When a property is created that is not part of the white-list (Gres in the screenshot) a dialog opens up, asking for confirmation. Note that adding an unknown property can lead to a failure when trying to restart slurm. Therefore make sure to only add properties you are certain slurm will know about. A property without values can be deleted by clicking the Delete button.
To add values to a property, first select the desired property using the pull-down menu from the name. Then enter the new property using Add Value at the bottom and finally press return to add it. To delete a value, select Delete value from the context menu.

7.6.6. Slurm Gres Groups

Currently, Slurm Gres Groups are used in Qluman mainly to handle the setup of GPUs for slurm. The GPU Wizard is the most convenient and accurate way to create such resource groups. Supplementing the wizard, the Gres Groups tab allows creating and managing any type of resource group, as well as binding GPUs to specific CPU sets, which is not possible via the wizard. To view or modify a Gres Group, select the group from the drop down menu. Use the Preview button to check the resulting config file changes before writing them.
A new Gres Group can be created by clicking the New Gres Group button. This opens a dialog asking for the type, name and description of the new group. An existing type can be selected from the drop down menu or a new type can be
entered directly. After entering a new unique group name the OK button becomes selectable. A group that is not in use can be deleted by clicking Delete Group.
A Gres Group can have multiple entries. A new entry may be added to a group by clicking on New Entry. Initially, the entry is blank and at least the type column must be filled in. For resources that can be allocated in multiple pieces, a count can be set, indicating the number of resource
pieces available. For resources that have a device file associated with it, its path can be set in the file column.

Note

For resources that have an associated file, the count is not applicable, since there is always only exactly one file.
Optionally, an entry can also be associated with a set of CPUs. The CPUs to be used can be entered as a comma-separated list or, for recurring sets, selected from the drop-down menu. An entry can be deleted from the group by selecting Delete Entry. A group that is no longer in use can be deleted by selecting Delete Group.

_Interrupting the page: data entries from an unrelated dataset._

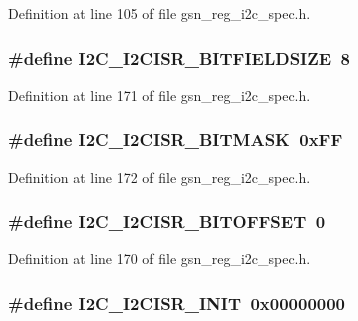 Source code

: Definition at line 105 of file gsn\_\-reg\_\-i2c\_\-spec.h.

\hypertarget{a00558_a488de08445809b9a505618173219c6d7}{
\subsubsection[{I2C\_\-I2CISR\_\-BITFIELDSIZE}]{\setlength{\rightskip}{0pt plus 5cm}\#define I2C\_\-I2CISR\_\-BITFIELDSIZE~8}}
\label{a00558_a488de08445809b9a505618173219c6d7}


Definition at line 171 of file gsn\_\-reg\_\-i2c\_\-spec.h.

\hypertarget{a00558_aedea73401ef26408a227607b854309ce}{
\subsubsection[{I2C\_\-I2CISR\_\-BITMASK}]{\setlength{\rightskip}{0pt plus 5cm}\#define I2C\_\-I2CISR\_\-BITMASK~0xFF}}
\label{a00558_aedea73401ef26408a227607b854309ce}


Definition at line 172 of file gsn\_\-reg\_\-i2c\_\-spec.h.

\hypertarget{a00558_a0e2c77ccfccd6d7e9c617cc868c12c23}{
\subsubsection[{I2C\_\-I2CISR\_\-BITOFFSET}]{\setlength{\rightskip}{0pt plus 5cm}\#define I2C\_\-I2CISR\_\-BITOFFSET~0}}
\label{a00558_a0e2c77ccfccd6d7e9c617cc868c12c23}


Definition at line 170 of file gsn\_\-reg\_\-i2c\_\-spec.h.

\hypertarget{a00558_a284d29d73a13300383717e8333a71cd0}{
\subsubsection[{I2C\_\-I2CISR\_\-INIT}]{\setlength{\rightskip}{0pt plus 5cm}\#define I2C\_\-I2CISR\_\-INIT~0x00000000}}
\label{a00558_a284d29d73a13300383717e8333a71cd0}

7.6.7. Assigning Hosts to Slurm Node Groups, Partitions and Gres Groups

Hosts are assigned to Slurm Node/Gres Groups and Partitions by use of a Host Template and its corresponding Config Set or by direct assignment. A Config Set may contain at most one Node Group but any number of Gres Groups or Partitions,
since a host can be member of an arbitrary number of slurm partitions. They can all be assigned by selecting them via Add Config in the context menu of the Config Set or via the Enclosure View context menu of hosts.

7.6.8. GPU Wizard

7.6.8.1. Purpose

When setting up Slurm, the basic node config is derived from the hosts Hardware Properties. However, configuring GPUs is more complex: This is done through the Slurm Gres Groups as part of the slurm config class. Gres Groups are used to specify the type and number of GPUs of a host. When submitting jobs that require GPUs, this information is then used to determine the nodes that satisfy the job requirements. All the necessary settings for the desired configuration of the nodes may also be done manually and can be changed later through the slurm config dialog from the main window.
As a convenient alternative, the GPU Wizard guides you through the necessary configuration steps. It uses the auto-detected GPUs of hosts to suggest their optimal configuration options. Furthermore, it attempts to establish a balance between the available configuration strategies: Using templates or individually assigned config sets and/or config classes.

Note

For Nvidia GPUs to be detected on a host, it must have booted a Qlustar image that includes the nvidia module. Otherwise GPUs will be missed. Only nodes on which GPUs have been detected, can be configured through the GPU Wizard.

7.6.8.2. Selecting Hosts

The first step in the wizard is to select the hosts that should be configured. Initially, the lists of hosts is empty. One or more of the four buttons at the bottom have to be pressed to pre-select hosts that should be considered.
The Unconfigured button adds all hosts that do not have any GPU configured at all. The Partially Configured button adds hosts that already have some GPUs configured correctly, but not all of them. The Wrongly Configured button adds hosts, where the configured GPUs do not match the GPUs detected at boot, e.g. when the GPU cards have been swapped for a newer model on the hosts. Finally, the Selected button adds hosts, that have been selected in the enclosure view, including hosts that are already configured correctly.

Note

Only hosts with auto-detected GPUs will be shown, even if others are selected.
Once one or more of the buttons are pressed, the affected hosts will show up in the table. To keep things compact, hosts with identically detected GPUs are grouped together and shown in hostlist syntax. Select one of the shown groups by clicking on the corresponding row and then press Next to start the configuration.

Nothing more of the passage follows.